TASK TO COMPLETE
Each entry below should be retyped exactly, with nothing omitted.

[Stored data]
■ ■ ■ ■ ■
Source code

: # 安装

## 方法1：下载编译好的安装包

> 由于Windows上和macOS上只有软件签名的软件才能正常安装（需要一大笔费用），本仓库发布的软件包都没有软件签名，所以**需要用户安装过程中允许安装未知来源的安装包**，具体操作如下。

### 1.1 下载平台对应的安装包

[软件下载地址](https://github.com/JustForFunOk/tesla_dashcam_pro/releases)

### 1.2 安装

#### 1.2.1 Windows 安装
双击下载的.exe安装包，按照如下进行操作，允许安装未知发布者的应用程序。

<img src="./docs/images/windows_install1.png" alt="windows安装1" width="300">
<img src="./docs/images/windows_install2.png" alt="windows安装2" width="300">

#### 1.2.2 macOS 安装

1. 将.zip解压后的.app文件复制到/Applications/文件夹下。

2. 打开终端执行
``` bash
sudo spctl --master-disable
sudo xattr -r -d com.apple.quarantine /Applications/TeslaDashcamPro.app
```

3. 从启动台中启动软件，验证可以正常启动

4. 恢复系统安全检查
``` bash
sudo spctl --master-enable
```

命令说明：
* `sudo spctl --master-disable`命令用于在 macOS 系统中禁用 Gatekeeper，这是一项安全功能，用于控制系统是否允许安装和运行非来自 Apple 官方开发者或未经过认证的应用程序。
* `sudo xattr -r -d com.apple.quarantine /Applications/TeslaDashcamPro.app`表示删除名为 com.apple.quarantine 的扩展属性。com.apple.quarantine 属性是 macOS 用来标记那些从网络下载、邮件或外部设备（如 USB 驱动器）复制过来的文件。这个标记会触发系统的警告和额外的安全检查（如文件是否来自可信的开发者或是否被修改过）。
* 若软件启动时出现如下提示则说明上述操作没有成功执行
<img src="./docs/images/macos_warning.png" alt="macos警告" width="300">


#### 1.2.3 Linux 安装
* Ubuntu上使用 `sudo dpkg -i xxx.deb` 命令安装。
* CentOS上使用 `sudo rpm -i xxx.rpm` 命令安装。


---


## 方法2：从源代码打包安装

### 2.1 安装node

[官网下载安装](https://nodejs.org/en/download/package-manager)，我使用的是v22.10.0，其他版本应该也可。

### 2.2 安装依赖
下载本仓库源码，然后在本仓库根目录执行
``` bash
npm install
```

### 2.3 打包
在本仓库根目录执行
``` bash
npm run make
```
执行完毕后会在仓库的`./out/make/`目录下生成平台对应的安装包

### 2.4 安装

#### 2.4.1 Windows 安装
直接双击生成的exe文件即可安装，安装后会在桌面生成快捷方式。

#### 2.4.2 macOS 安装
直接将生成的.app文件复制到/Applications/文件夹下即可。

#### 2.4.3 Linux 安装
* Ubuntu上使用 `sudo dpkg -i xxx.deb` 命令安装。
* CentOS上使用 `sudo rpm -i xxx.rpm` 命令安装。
■ ■ ■ ■ ■
SOLUTION FOR THIS TASK
Source code

: # 安装

## 方法1：下载编译好的安装包

> 由于Windows上和macOS上只有软件签名的软件才能正常安装（需要一大笔费用），本仓库发布的软件包都没有软件签名，所以**需要用户安装过程中允许安装未知来源的安装包**，具体操作如下。

### 1.1 下载平台对应的安装包

[软件下载地址](https://github.com/JustForFunOk/tesla_dashcam_pro/releases)

### 1.2 安装

#### 1.2.1 Windows 安装
双击下载的.exe安装包，按照如下进行操作，允许安装未知发布者的应用程序。

<img src="./docs/images/windows_install1.png" alt="windows安装1" width="300">
<img src="./docs/images/windows_install2.png" alt="windows安装2" width="300">

#### 1.2.2 macOS 安装

1. 将.zip解压后的.app文件复制到/Applications/文件夹下。

2. 打开终端执行
``` bash
sudo spctl --master-disable
sudo xattr -r -d com.apple.quarantine /Applications/TeslaDashcamPro.app
```

3. 从启动台中启动软件，验证可以正常启动

4. 恢复系统安全检查
``` bash
sudo spctl --master-enable
```

命令说明：
* `sudo spctl --master-disable`命令用于在 macOS 系统中禁用 Gatekeeper，这是一项安全功能，用于控制系统是否允许安装和运行非来自 Apple 官方开发者或未经过认证的应用程序。
* `sudo xattr -r -d com.apple.quarantine /Applications/TeslaDashcamPro.app`表示删除名为 com.apple.quarantine 的扩展属性。com.apple.quarantine 属性是 macOS 用来标记那些从网络下载、邮件或外部设备（如 USB 驱动器）复制过来的文件。这个标记会触发系统的警告和额外的安全检查（如文件是否来自可信的开发者或是否被修改过）。
* 若软件启动时出现如下提示则说明上述操作没有成功执行
<img src="./docs/images/macos_warning.png" alt="macos警告" width="300">


#### 1.2.3 Linux 安装
* Ubuntu上使用 `sudo dpkg -i xxx.deb` 命令安装。
* CentOS上使用 `sudo rpm -i xxx.rpm` 命令安装。


---


## 方法2：从源代码打包安装

### 2.1 安装node

[官网下载安装](https://nodejs.org/en/download/package-manager)，我使用的是v22.10.0，其他版本应该也可。

### 2.2 安装依赖
下载本仓库源码，然后在本仓库根目录执行
``` bash
npm install
```

### 2.3 打包
在本仓库根目录执行
``` bash
npm run make
```
执行完毕后会在仓库的`./out/make/`目录下生成平台对应的安装包

### 2.4 安装

#### 2.4.1 Windows 安装
直接双击生成的exe文件即可安装，安装后会在桌面生成快捷方式。

#### 2.4.2 macOS 安装
直接将生成的.app文件复制到/Applications/文件夹下即可。

#### 2.4.3 Linux 安装
* Ubuntu上使用 `sudo dpkg -i xxx.deb` 命令安装。
* CentOS上使用 `sudo rpm -i xxx.rpm` 命令安装。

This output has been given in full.